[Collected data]
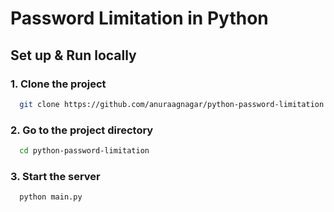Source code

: 
# Password Limitation in Python
## Set up & Run locally

### 1. Clone the project

```bash
  git clone https://github.com/anuraagnagar/python-password-limitation.git
```

### 2. Go to the project directory

```bash
  cd python-password-limitation
```

### 3. Start the server

```bash
  python main.py
```

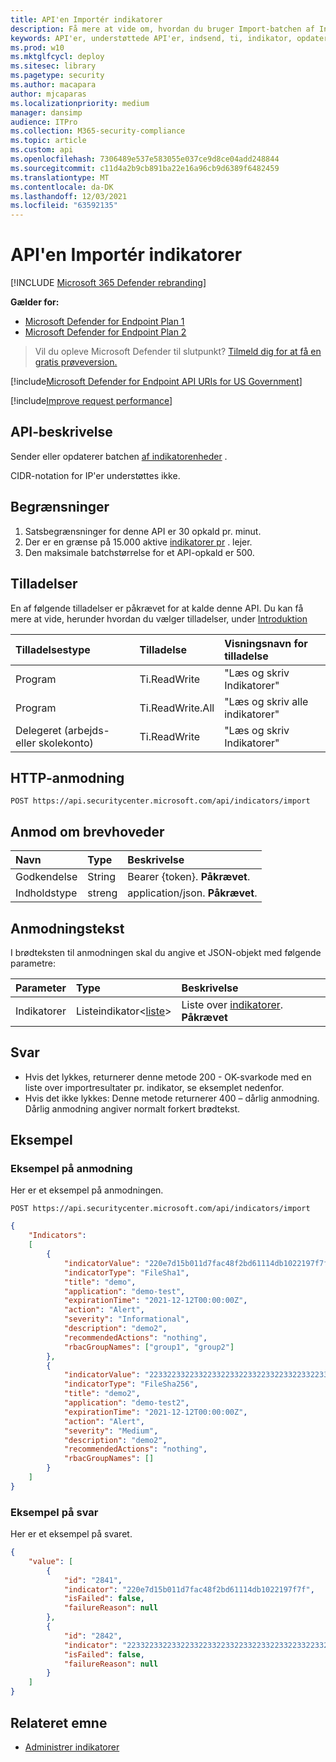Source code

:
 ```yaml
---
title: API'en Importér indikatorer
description: Få mere at vide om, hvordan du bruger Import-batchen af Indikator-API i Microsoft Defender til slutpunkt.
keywords: API'er, understøttede API'er, indsend, ti, indikator, opdatering
ms.prod: w10
ms.mktglfcycl: deploy
ms.sitesec: library
ms.pagetype: security
ms.author: macapara
author: mjcaparas
ms.localizationpriority: medium
manager: dansimp
audience: ITPro
ms.collection: M365-security-compliance
ms.topic: article
ms.custom: api
ms.openlocfilehash: 7306489e537e583055e037ce9d8ce04add248844
ms.sourcegitcommit: c11d4a2b9cb891ba22e16a96cb9d6389f6482459
ms.translationtype: MT
ms.contentlocale: da-DK
ms.lasthandoff: 12/03/2021
ms.locfileid: "63592135"
---
```

# <a name="import-indicators-api"></a>API'en Importér indikatorer

[!INCLUDE [Microsoft 365 Defender rebranding](../../includes/microsoft-defender.md)]


**Gælder for:** 
- [Microsoft Defender for Endpoint Plan 1](https://go.microsoft.com/fwlink/p/?linkid=2154037)
- [Microsoft Defender for Endpoint Plan 2](https://go.microsoft.com/fwlink/p/?linkid=2154037)

>Vil du opleve Microsoft Defender til slutpunkt? [Tilmeld dig for at få en gratis prøveversion.](https://signup.microsoft.com/create-account/signup?products=7f379fee-c4f9-4278-b0a1-e4c8c2fcdf7e&ru=https://aka.ms/MDEp2OpenTrial?ocid=docs-wdatp-exposedapis-abovefoldlink)

[!include[Microsoft Defender for Endpoint API URIs for US Government](../../includes/microsoft-defender-api-usgov.md)]

[!include[Improve request performance](../../includes/improve-request-performance.md)]

## <a name="api-description"></a>API-beskrivelse

Sender eller opdaterer batchen [af indikatorenheder](ti-indicator.md) .

CIDR-notation for IP'er understøttes ikke.

## <a name="limitations"></a>Begrænsninger

1. Satsbegrænsninger for denne API er 30 opkald pr. minut.
2. Der er en grænse på 15.000 aktive [indikatorer pr](ti-indicator.md) . lejer.
3. Den maksimale batchstørrelse for et API-opkald er 500.

## <a name="permissions"></a>Tilladelser

En af følgende tilladelser er påkrævet for at kalde denne API. Du kan få mere at vide, herunder hvordan du vælger tilladelser, under [Introduktion](apis-intro.md)

Tilladelsestype|Tilladelse|Visningsnavn for tilladelse
:---|:---|:---
Program|Ti.ReadWrite|"Læs og skriv Indikatorer"
Program|Ti.ReadWrite.All|"Læs og skriv alle indikatorer"
Delegeret (arbejds- eller skolekonto)|Ti.ReadWrite|"Læs og skriv Indikatorer"

## <a name="http-request"></a>HTTP-anmodning

```http
POST https://api.securitycenter.microsoft.com/api/indicators/import
```

## <a name="request-headers"></a>Anmod om brevhoveder

Navn|Type|Beskrivelse
:---|:---|:---
Godkendelse|String|Bearer {token}. **Påkrævet**.
Indholdstype|streng|application/json. **Påkrævet**.

## <a name="request-body"></a>Anmodningstekst

I brødteksten til anmodningen skal du angive et JSON-objekt med følgende parametre:

Parameter|Type|Beskrivelse
:---|:---|:---
Indikatorer|Listeindikator<[liste](ti-indicator.md)>|Liste over [indikatorer](ti-indicator.md). **Påkrævet**

## <a name="response"></a>Svar

- Hvis det lykkes, returnerer denne metode 200 - OK-svarkode med en liste over importresultater pr. indikator, se eksemplet nedenfor.
- Hvis det ikke lykkes: Denne metode returnerer 400 – dårlig anmodning. Dårlig anmodning angiver normalt forkert brødtekst.

## <a name="example"></a>Eksempel

### <a name="request-example"></a>Eksempel på anmodning

Her er et eksempel på anmodningen.

```http
POST https://api.securitycenter.microsoft.com/api/indicators/import
```

```json
{
    "Indicators":
    [
        {
            "indicatorValue": "220e7d15b011d7fac48f2bd61114db1022197f7f",
            "indicatorType": "FileSha1",
            "title": "demo",
            "application": "demo-test",
            "expirationTime": "2021-12-12T00:00:00Z",
            "action": "Alert",
            "severity": "Informational",
            "description": "demo2",
            "recommendedActions": "nothing",
            "rbacGroupNames": ["group1", "group2"]
        },
        {
            "indicatorValue": "2233223322332233223322332233223322332233223322332233223322332222",
            "indicatorType": "FileSha256",
            "title": "demo2",
            "application": "demo-test2",
            "expirationTime": "2021-12-12T00:00:00Z",
            "action": "Alert",
            "severity": "Medium",
            "description": "demo2",
            "recommendedActions": "nothing",
            "rbacGroupNames": []
        }
    ]
}
```

### <a name="response-example"></a>Eksempel på svar

Her er et eksempel på svaret.

```json
{
    "value": [
        {
            "id": "2841",
            "indicator": "220e7d15b011d7fac48f2bd61114db1022197f7f",
            "isFailed": false,
            "failureReason": null
        },
        {
            "id": "2842",
            "indicator": "2233223322332233223322332233223322332233223322332233223322332222",
            "isFailed": false,
            "failureReason": null
        }
    ]
}
```

## <a name="related-topic"></a>Relateret emne

- [Administrer indikatorer](manage-indicators.md)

(What you have to do):
In the records, locate each line holding the string "rbacGroupNames" and copy it.

(Result below):
            "rbacGroupNames": ["group1", "group2"]
            "rbacGroupNames": []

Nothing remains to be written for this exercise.